Amid a changing landscape marked by consolidation and disruption in the health care industry, organizations must seamlessly modernize, streamline and consolidate their IT systems to guarantee uninterrupted operations. As health care businesses continue to make strategic acquisitions and vertical integrations, there is a greater need for smooth transitions of IT operations across those integrations while maintaining reliable and transparent services to those on the front lines of care delivery.

Inefficiencies, while simply written off as waste or revenue loss in other industries, can have fatal consequences in health care. According to a 2016 John Hopkins study, medical error and health care inefficiencies over 250,000 deaths a year in the U.S., the third most frequent cause of death after heart disease and cancer. A systemic shift must happen.
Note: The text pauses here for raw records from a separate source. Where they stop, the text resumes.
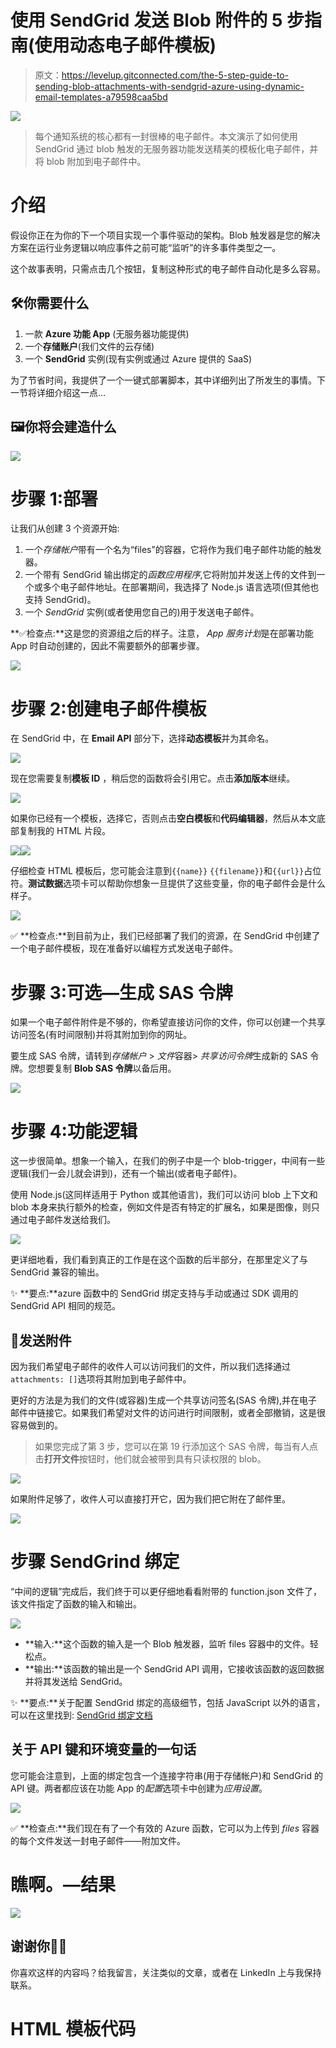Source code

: # 使用 SendGrid 发送 Blob 附件的 5 步指南(使用动态电子邮件模板)

> 原文：<https://levelup.gitconnected.com/the-5-step-guide-to-sending-blob-attachments-with-sendgrid-azure-using-dynamic-email-templates-a79598caa5bd>

![](img/e41cc1575cec2ed88e1086ef36023bdb.png)

> 每个通知系统的核心都有一封很棒的电子邮件。本文演示了如何使用 SendGrid 通过 blob 触发的无服务器功能发送精美的模板化电子邮件，并将 blob 附加到电子邮件中。

# 介绍

假设你正在为你的下一个项目实现一个事件驱动的架构。Blob 触发器是您的解决方案在运行业务逻辑以响应事件之前可能“监听”的许多事件类型之一。

这个故事表明，只需点击几个按钮，复制这种形式的电子邮件自动化是多么容易。

## 🛠你需要什么

1.  一款 **Azure 功能 App** (无服务器功能提供)
2.  一个**存储账户**(我们文件的云存储)
3.  一个 **SendGrid** 实例(现有实例或通过 Azure 提供的 SaaS)

为了节省时间，我提供了一个一键式部署脚本，其中详细列出了所发生的事情。下一节将详细介绍这一点…

## 🖼你将会建造什么

![](img/8909ca3625c67646e0d266904be71223.png)

# 步骤 1:部署

让我们从创建 3 个资源开始:

1.  一个*存储帐户*带有一个名为“files”的容器，它将作为我们电子邮件功能的触发器。
2.  一个带有 SendGrid 输出绑定的*函数应用程序*,它将附加并发送上传的文件到一个或多个电子邮件地址。在部署期间，我选择了 Node.js 语言选项(但其他也支持 SendGrid)。
3.  一个 *SendGrid* 实例(或者使用您自己的)用于发送电子邮件。

**✅检查点:**这是您的资源组之后的样子。注意， *App 服务计划*是在部署功能 App 时自动创建的，因此不需要额外的部署步骤。

![](img/dbca8a5bb395f5b4a219df50f2baa4d3.png)

# 步骤 2:创建电子邮件模板

在 SendGrid 中，在 **Email API** 部分下，选择**动态模板**并为其命名。

![](img/81a956e8e2513ceb15bb803916a4056a.png)

现在您需要复制**模板 ID** ，稍后您的函数将会引用它。点击**添加版本**继续。

![](img/dba72ee2ba005551390f1a5ef2b0c551.png)

如果你已经有一个模板，选择它，否则点击**空白模板**和**代码编辑器**，然后从本文底部复制我的 HTML 片段。

![](img/6341c7396c22b911a123b442a0213325.png)![](img/91912e00607b34d49043f256e820ae5e.png)

仔细检查 HTML 模板后，您可能会注意到`{{name}}` `{{filename}}`和`{{url}}`占位符。**测试数据**选项卡可以帮助你想象一旦提供了这些变量，你的电子邮件会是什么样子。

![](img/fd2dc27e5c48a367e9435ead24037c10.png)

✅ **检查点:**到目前为止，我们已经部署了我们的资源，在 SendGrid 中创建了一个电子邮件模板，现在准备好以编程方式发送电子邮件。

# 步骤 3:可选—生成 SAS 令牌

如果一个电子邮件附件是不够的，你希望直接访问你的文件，你可以创建一个共享访问签名(有时间限制)并将其附加到你的网址。

要生成 SAS 令牌，请转到*存储帐户* > *文件*容器> *共享访问令牌*生成新的 SAS 令牌。您想要复制 **Blob SAS 令牌**以备后用。

![](img/dc541c5aa57ec2935ce453b1ea9d2465.png)

# 步骤 4:功能逻辑

这一步很简单。想象一个输入，在我们的例子中是一个 blob-trigger，中间有一些逻辑(我们一会儿就会讲到)，还有一个输出(或者电子邮件)。

使用 Node.js(这同样适用于 Python 或其他语言)，我们可以访问 blob 上下文和 blob 本身来执行额外的检查，例如文件是否有特定的扩展名，如果是图像，则只通过电子邮件发送给我们。

![](img/7d145c5f1f8449f47c37302818d3a1b5.png)

更详细地看，我们看到真正的工作是在这个函数的后半部分，在那里定义了与 SendGrid 兼容的输出。

✨ **要点:**azure 函数中的 SendGrid 绑定支持与手动或通过 SDK 调用的 SendGrid API 相同的规范。

## 📄发送附件

因为我们希望电子邮件的收件人可以访问我们的文件，所以我们选择通过`attachments: []`选项将其附加到电子邮件中。

更好的方法是为我们的文件(或容器)生成一个共享访问签名(SAS 令牌),并在电子邮件中链接它。如果我们希望对文件的访问进行时间限制，或者全部撤销，这是很容易做到的。

> 如果您完成了第 3 步，您可以在第 19 行添加这个 SAS 令牌，每当有人点击**打开文件**按钮时，他们就会被带到具有只读权限的 blob。

![](img/b1b3ed23715211a66eca0d0f74759a6e.png)

如果附件足够了，收件人可以直接打开它，因为我们把它附在了邮件里。

![](img/2879f462f19366488c4248662cf61abb.png)

# 步骤 SendGrind 绑定

“中间的逻辑”完成后，我们终于可以更仔细地看看附带的 function.json 文件了，该文件指定了函数的输入和输出。

![](img/6556f27553d0fb08f84878c9f1d91e8b.png)

*   **输入:**这个函数的输入是一个 Blob 触发器，监听 files 容器中的文件。轻松点。
*   **输出:**该函数的输出是一个 SendGrid API 调用，它接收该函数的返回数据并将其发送给 SendGrid。

✨ **要点:**关于配置 SendGrid 绑定的高级细节，包括 JavaScript 以外的语言，可以在这里找到: [SendGrid 绑定文档](https://docs.microsoft.com/en-us/azure/azure-functions/functions-bindings-sendgrid)

## 关于 API 键和环境变量的一句话

您可能会注意到，上面的绑定包含一个连接字符串(用于存储帐户)和 SendGrid 的 API 键。两者都应该在功能 App 的*配置*选项卡中创建为*应用设置*。

![](img/5e14cdb07cf14d5cc8b623ff37698c4a.png)

✅ **检查点:**我们现在有了一个有效的 Azure 函数，它可以为上传到 *files* 容器的每个文件发送一封电子邮件——附加文件。

# 瞧啊。—结果

![](img/49ee766d3b91ac956603a243dd9bee5f.png)

## 谢谢你👏🏼

你喜欢这样的内容吗？给我留言，关注类似的文章，或者在 LinkedIn 上与我保持联系。

# HTML 模板代码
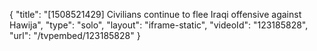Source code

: {
    "title": "[1508521429] Civilians continue to flee Iraqi offensive against Hawija",
    "type": "solo",
    "layout": "iframe-static",
    "videoId": "123185828",
    "url": "\/tvpembed\/123185828"
}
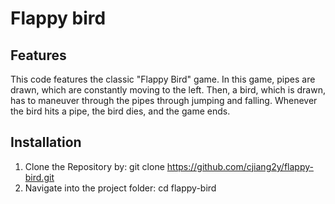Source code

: # Flappy bird

## Features
This code features the classic "Flappy Bird" game. In this game, pipes are drawn, which are constantly moving to the left. Then, a bird, which is drawn, has to maneuver through the pipes through jumping and falling. Whenever the bird hits a pipe, the bird dies, and the game ends.

## Installation
1. Clone the Repository by: git clone https://github.com/cjiang2y/flappy-bird.git
2. Navigate into the project folder: cd flappy-bird
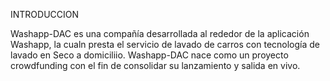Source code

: INTRODUCCION

Washapp-DAC es una compañía desarrollada al rededor de la aplicación Washapp, la cualn presta el servicio de lavado de carros con tecnología de lavado en Seco a domiciliio.
Washapp-DAC nace como un proyecto crowdfunding con el fin de consolidar su lanzamiento y salida en vivo.
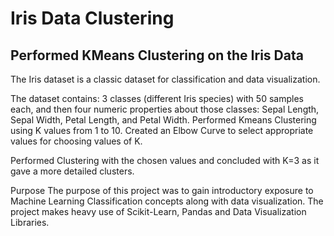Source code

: # Iris Data Clustering
## Performed KMeans Clustering on the Iris Data
The Iris dataset is a classic dataset for classification and data visualization.

The dataset contains: 3 classes (different Iris species) with 50 samples each, and then four numeric properties about those classes: Sepal Length, Sepal Width, Petal Length, and Petal Width.
Performed Kmeans Clustering using K values from 1 to 10. Created an Elbow Curve to select appropriate values for choosing values of K.

Performed Clustering with the chosen values and concluded with K=3 as it gave a more detailed clusters.

Purpose
The purpose of this project was to gain introductory exposure to Machine Learning Classification concepts along with data visualization. The project makes heavy use of Scikit-Learn, Pandas and Data Visualization Libraries.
Many organizations across the spectrum of care — from insurance payers to hospitals — are targeting technology as an operational area ripe with potential efficiency gains. Many have elected to modernize their legacy technology by virtualizing their enterprise and network infrastructure. Software-based infrastructure establishes an agile and secure IT foundation without cannibalizing human resources or interrupting the delivery of patient care.

Virtualized, modernized infrastructure enables a primary focus on patients by making other technological innovations available to health care leaders. Connected medical devices in the Internet of Things are enhancing the functional delivery of care, while digital clinical workspaces are transforming the practical delivery of care. Electronic health records (which have been used long enough that they could be considered legacy technology) keep everyone — from insurance companies to doctors to patients — in the loop, and they’re especially critical for serving high-risk patients or those with chronic conditions.

Conversely, proper cybersecurity hygiene and least-privilege protocols can capably protect sensitive health data from being compromised by parties who have no business accessing it. Almost one-quarter of all data breaches in the U.S. occur in the health care sector. Patients want to trust the organizations they choose for their health care needs.

We have the means to fight back against security threats. Today, patients and care providers alike can securely access medical information anytime, anywhere, on any device. It may seem like technology is the dynamic catalyst for all this innovation, but successful use cases of these tech solutions are largely driven by sound strategic investment by health care organizations that enhance enterprise-wide agility, optimize care delivery, build brand trust by demonstrating a commitment to information security and put them in a position to deliver quality treatment while ensuring patient privacy.